Genetic correlation estimation with LDSC

To assess the shared polygenic component between fetal/maternal-specific birthweight and breast cancer, we performed LDSC to estimate the overall genetic correlation [44]. In brief, the LDSC analysis proceeded by regressing the product of Z-statistics of the two traits on the LD score in a weighted manner via the python script offered by the developers with default parameter settings. The regression slope of LDSC provided an unbiased estimate for genetic correlation even when overlapping individuals existed between the two GWASs. Before the analysis, the stringent quality control (e.g., removing SNPs located within the MHC region) was carried out on summary statistics of birthweight and breast cancer following prior work [44].

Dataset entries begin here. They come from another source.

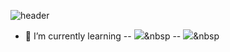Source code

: ![header](https://capsule-render.vercel.app/api?type=waving&color=gradient&height=300&section=header&text=Luna&fontSize=90)
- 🌱 I’m currently learning 
-- <img src="https://img.shields.io/badge/Java-007396?style=flat-square&logo=Java&logoColor=white"/></a>&nbsp
-- <img src="https://img.shields.io/badge/R-blue?style=flat-square&logo=R&logoColor=white"/></a>&nbsp

<!--
**im6705/im6705** is a ✨ _special_ ✨ repository because its `README.md` (this file) appears on your GitHub profile.

Here are some ideas to get you started:

- 🔭 I’m currently working on ...
- 🌱 I’m currently learning ...
- 👯 I’m looking to collaborate on ...
- 🤔 I’m looking for help with ...
- 💬 Ask me about ...
- 📫 How to reach me: ...
- 😄 Pronouns: ...
- ⚡ Fun fact: ...
-->
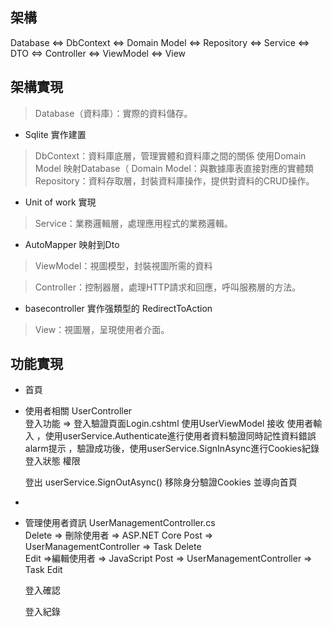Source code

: ## 架構 
Database <=> DbContext  <=> Domain Model  <=> Repository <=> Service <=> DTO <=> Controller <=> ViewModel <=> View
## 架構實現
>Database（資料庫）：實際的資料儲存。   
- Sqlite 實作建置
>DbContext：資料庫底層，管理實體和資料庫之間的關係
 使用Domain Model 映射Database（
>Domain Model：與數據庫表直接對應的實體類 
>Repository：資料存取層，封裝資料庫操作，提供對資料的CRUD操作。
 - Unit of work 實現
>Service：業務邏輯層，處理應用程式的業務邏輯。  
 - AutoMapper 映射到Dto
  
>ViewModel：視圖模型，封裝視圖所需的資料

>Controller：控制器層，處理HTTP請求和回應，呼叫服務層的方法。
 - basecontroller 實作强類型的 RedirectToAction

>View：視圖層，呈現使用者介面。

## 功能實現

- 首頁
- 使用者相關 UserController  
  登入功能 => 登入驗證頁面Login.cshtml
  使用UserViewModel 接收 使用者輸入  ，使用userService.Authenticate進行使用者資料驗證同時記性資料錯誤alarm提示
  ，驗證成功後，使用userService.SignInAsync進行Cookies紀錄登入狀態 權限  

  登出 userService.SignOutAsync() 移除身分驗證Cookies 並導向首頁
-
 - 管理使用者資訊 UserManagementController.cs  
Delete => 刪除使用者 =>  ASP.NET Core Post => UserManagementController => Task<IActionResult> Delete  
Edit =>編輯使用者 =>  JavaScript Post => UserManagementController => Task<IActionResult> Edit  


   
   登入確認  
     
   登入紀錄
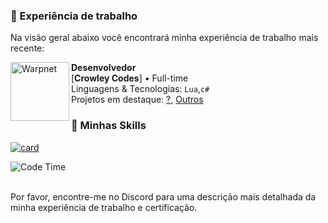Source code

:### 🚀 Experiência de trabalho
Na visão geral abaixo você encontrará minha experiência de trabalho mais recente:

<img align="left" height="94px" width="94px" alt="Warpnet" src="https://www.esri.com/content/dam/esrisites/en-us/common/icons/product-logos/Developers.png"/>

**Desenvolvedor** \
[**Crowley Codes**] • Full-time \
Linguagens & Tecnologias: `Lua`,`c#`\
Projetos em destaque: [?](), [Outros]()
### 📒 Minhas Skills
[![card](https://github-readme-stats.vercel.app/api?username=crowdv&theme=Dark&show_icons=true)](https://github.com/crowdv/github-readme-stats)

![Code Time](https://img.shields.io/endpoint?style=flat&url=https://codetime-api.datreks.com/badge/5303?logoColor=white%26project=%26recentMS=0%26showProject=false)

<br/>
Por favor, encontre-me no Discord para uma descrição mais detalhada da minha experiência de trabalho e certificação.
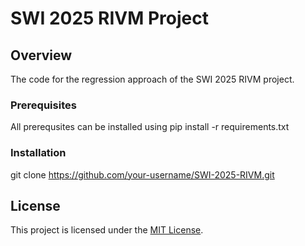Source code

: # SWI 2025 RIVM Project

## Overview
The code for the regression approach of the SWI 2025 RIVM project. 

### Prerequisites
All prerequsites can be installed using
pip install -r requirements.txt

### Installation
git clone https://github.com/your-username/SWI-2025-RIVM.git

## License

This project is licensed under the [MIT License](LICENSE).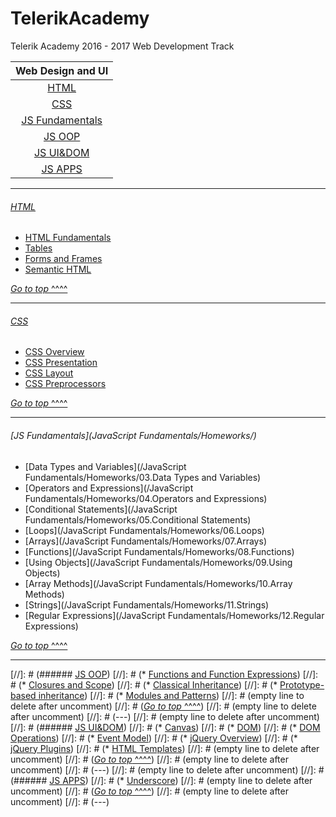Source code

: # TelerikAcademy
Telerik Academy 2016 - 2017 Web Development Track

| Web Design and UI                   |
|:-----------------------------------:|
| [HTML](#html)                       |
| [CSS](#css)                         |
| [JS Fundamentals](#js-fundamentals) |
| [JS OOP](#js-oop)                   |
| [JS UI&DOM](#js-uidom)              |
| [JS APPS](#js-apps)                 |


---

###### [HTML](HTML/Homeworks)
* [HTML Fundamentals](HTML/Homeworks/02.HTML-Fundamentals)
* [Tables](/HTML/Homeworks/03.Tables-and-Forms)
* [Forms and Frames](HTML/Homeworks/04.Forms-and-Frames)
* [Semantic HTML](/HTML/Homeworks/05.Semantic-HTML)

[*Go to top* ^^^^](#telerikacademy)

---

###### [CSS](Homeworks/CSS)
* [CSS Overview](Homeworks/CSS/CSS-Overview)
* [CSS Presentation](Homeworks/CSS/CSS-Presentation)
* [CSS Layout](Homeworks/CSS/CSS-Layout)
* [CSS Preprocessors](Homeworks/CSS/CSS-Processors)

[*Go to top* ^^^^](#telerikacademy)

---

###### [JS Fundamentals](JavaScript Fundamentals/Homeworks/)
* [Data Types and Variables](/JavaScript Fundamentals/Homeworks/03.Data Types and Variables)
* [Operators and Expressions](/JavaScript Fundamentals/Homeworks/04.Operators and Expressions)
* [Conditional Statements](/JavaScript Fundamentals/Homeworks/05.Conditional Statements)
* [Loops](/JavaScript Fundamentals/Homeworks/06.Loops)
* [Arrays](/JavaScript Fundamentals/Homeworks/07.Arrays)
* [Functions](/JavaScript Fundamentals/Homeworks/08.Functions)
* [Using Objects](/JavaScript Fundamentals/Homeworks/09.Using Objects)
* [Array Methods](/JavaScript Fundamentals/Homeworks/10.Array Methods)
* [Strings](/JavaScript Fundamentals/Homeworks/11.Strings)
* [Regular Expressions](/JavaScript Fundamentals/Homeworks/12.Regular Expressions)

[*Go to top* ^^^^](#telerikacademy)

---

[//]: # (###### [JS OOP](Homeworks/JS-OOP))
[//]: # (* [Functions and Function Expressions](Homeworks/JS-OOP/Functions-And-Function-Expressions))
[//]: # (* [Closures and Scope](Homeworks/JS-OOP/Scopes-and-Closure))
[//]: # (* [Classical Inheritance](Homeworks/JS-OOP/Classical-Inheritance))
[//]: # (* [Prototype-based inheritance](Homeworks/JS-OOP/Prototypal-Inheritance))
[//]: # (* [Modules and Patterns](Homeworks/JS-OOP/Modules-And-Patterns))
[//]: # (empty line to delete after uncomment)
[//]: # ([*Go to top* ^^^^](#telerikacademy))
[//]: # (empty line to delete after uncomment)
[//]: # (---)
[//]: # (empty line to delete after uncomment)
[//]: # (###### [JS UI&DOM](Homeworks/JS-UI%26DOM))
[//]: # (* [Canvas](Homeworks/JS-UI%26DOM/Canvas))
[//]: # (* [DOM](Homeworks/JS-UI%26DOM/Document-Object-Model))
[//]: # (* [DOM Operations](Homeworks/JS-UI%26DOM/DOM-Operations))
[//]: # (* [Event Model](Homeworks/JS-UI%26DOM/Event-Model))
[//]: # (* [jQuery Overview](Homeworks/JS-UI%26DOM/jQuery-Overview))
[//]: # (* [jQuery Plugins](Homeworks/JS-UI%26DOM/jQuery-Plugins))
[//]: # (* [HTML Templates](Homeworks/JS-UI%26DOM/HTML-Templates))
[//]: # (empty line to delete after uncomment)
[//]: # ([*Go to top* ^^^^](#telerikacademy))
[//]: # (empty line to delete after uncomment)
[//]: # (---)
[//]: # (empty line to delete after uncomment)
[//]: # (###### [JS APPS](Homeworks/JS-APPS))
[//]: # (* [Underscore](Homeworks/JS-APPS/Underscore))
[//]: # (empty line to delete after uncomment)
[//]: # ([*Go to top* ^^^^](#telerikacademy))
[//]: # (empty line to delete after uncomment)
[//]: # (---)


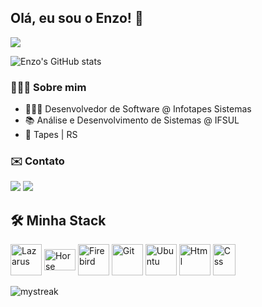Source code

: ## Olá, eu sou o Enzo! 👋
![](https://komarev.com/ghpvc/?username=enzo-cezarg&style=for-the-badge&color=9b70f0)

![Enzo's GitHub stats](https://github-readme-stats.vercel.app/api?username=enzo-cezarg&show_icons=true&theme=aura)

### 🙋🏻‍♂️ Sobre mim
- 👨🏻‍💻 Desenvolvedor de Software @ Infotapes Sistemas
- 📚 Análise e Desenvolvimento de Sistemas @ IFSUL
- 📍 Tapes | RS

### ✉️ Contato

<a href="https://www.linkedin.com/in/enzo-cezarg/" target="_blank"><img src="https://img.shields.io/badge/LinkedIn-0077B5?style=for-the-badge&logo=linkedin&logoColor=white"></a>
<a href = "mailto:enzoocezargarcia@gmail.com" target="_blank"><img src="https://img.shields.io/badge/Gmail-D14836?style=for-the-badge&logo=gmail&logoColor=white" target="_blank"></a>

## 🛠️ Minha Stack

<div style="display: inline_block">
<img align="center" alt="Lazarus" height="50" width="50" src="https://gitlab.com/d.ioannidis/lazarus/-/raw/main/images/icons/lazarus.svg?ref_type=heads">
<img align="center" alt="Horse" height="34" width="50" src="https://github.com/HashLoad/horse/blob/master/img/horse.png?raw=true">
<img align="center" alt="Firebird" height="50" width="50" src="https://firebirdsql.org/file/about/ds-firebird-logo.svg" />
<img align="center" alt="Git" height="50" width="50" src="https://cdn.jsdelivr.net/gh/devicons/devicon/icons/git/git-plain.svg" />
<img align="center" alt="Ubuntu" height="50" width="50" src="https://upload.wikimedia.org/wikipedia/commons/thumb/9/9e/UbuntuCoF.svg/512px-UbuntuCoF.svg.png" />
<img align="center" alt="Html" height="50" width="50" src="https://upload.wikimedia.org/wikipedia/commons/thumb/6/61/HTML5_logo_and_wordmark.svg/512px-HTML5_logo_and_wordmark.svg.png">
<img align="center" alt="Css" height="50" width="36" src="https://upload.wikimedia.org/wikipedia/commons/thumb/d/d5/CSS3_logo_and_wordmark.svg/363px-CSS3_logo_and_wordmark.svg.png">
</div>

<br>
<img align="center" src="https://github-readme-streak-stats.herokuapp.com/?user=enzo-cezarg&theme=aura" alt="mystreak"/>
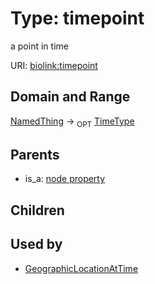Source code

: 
# Type: timepoint


a point in time

URI: [biolink:timepoint](https://w3id.org/biolink/vocab/timepoint)


## Domain and Range

[NamedThing](NamedThing.md) ->  <sub>OPT</sub> [TimeType](types/TimeType.md)

## Parents

 *  is_a: [node property](node_property.md)

## Children


## Used by

 * [GeographicLocationAtTime](GeographicLocationAtTime.md)
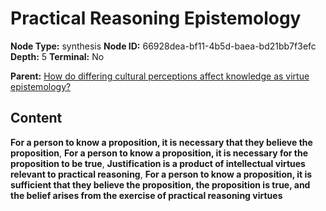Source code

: # Practical Reasoning Epistemology

**Node Type:** synthesis
**Node ID:** 66928dea-bf11-4b5d-baea-bd21bb7f3efc
**Depth:** 5
**Terminal:** No

**Parent:** [How do differing cultural perceptions affect knowledge as virtue epistemology?](how-do-differing-cultural-perceptions-affect-knowledge-as-virtue-epistemology-antithesis-c6ca614f-bd04-4c5c-8120-4b6b2d9a1b85.md)

## Content

**For a person to know a proposition, it is necessary that they believe the proposition**, **For a person to know a proposition, it is necessary for the proposition to be true**, **Justification is a product of intellectual virtues relevant to practical reasoning**, **For a person to know a proposition, it is sufficient that they believe the proposition, the proposition is true, and the belief arises from the exercise of practical reasoning virtues**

Pleiotropic gene identification with MAIUP

Using summary statistics of birthweight and breast cancer, we attempted to further identify fetal/maternal-specific gene-level pleiotropic associations shared by the two traits. Here, pleiotropy is defined the phenomenon that a given gene is associated with both traits under investigation [55,56,57,58]. Statistically, the presence of pleiotropy means that both the P values (say P1 and P2) of a particular gene should be equal or less than the preassigned significance level (say α); that is, P1 ≤ α and P2 ≤ α (H11) need to be held simultaneously for pleiotropic association. In contrast, the absence of pleiotropy implies that at least one of the two P values would be larger than the significance level, which includes three sub-null scenarios; that is, (i) H00: P1 > α and P2 > α, (ii) H01: P1 > α and P2 < α, and (iii) H10: P1 < α and P2 > α. From a statistical perspective, it is easy to see that the pleiotropy detection can be viewed as a high-dimensional challenging issue of composite null hypothesis testing [45]. To address this problem effectively, we employed a recently proposed pleiotropy test method called MAIUP to detect common genetic loci underlying birthweight and breast cancer [59]. Methodologically, MAIUP is constructed under the principle of intersect-union test originally proposed within the framework of high-dimensional mediation analysis [46, 47, 59], which takes two sets of P values for each gene as input with a three-component mixture null distribution for its test statistics and generally behaves much better in power compared to other existing pleiotropy test methods. Technical details regarding MAIUP can be found in [59].

To generate P value for each gene in GWAS, we need to first integrate multiple SNP-level association signals into a single gene-level association signal. For this aim, we applied MAGMA (Multi-marker Analysis of GenoMic Annotation) which is a powerful SNP-set test method and can be efficiently conducted via user-friendly software [60]. Due to population stratification, family structures, and cryptic relatedness [61,62,63], the empirical null distribution in MAGMA may be sometimes inflated. In order to correct such deviation, before the formal pleiotropy analysis we performed genomic control if the inflation was observed, which was measured by the genomic control inflation factor (> 1.05) for chi-square statistics [64, 65]. Afterwards, P values for all genes were available for each trait. Depending on these P values, we conducted MAIUP to discover significant genes that were simultaneously associated with birthweight and breast cancer.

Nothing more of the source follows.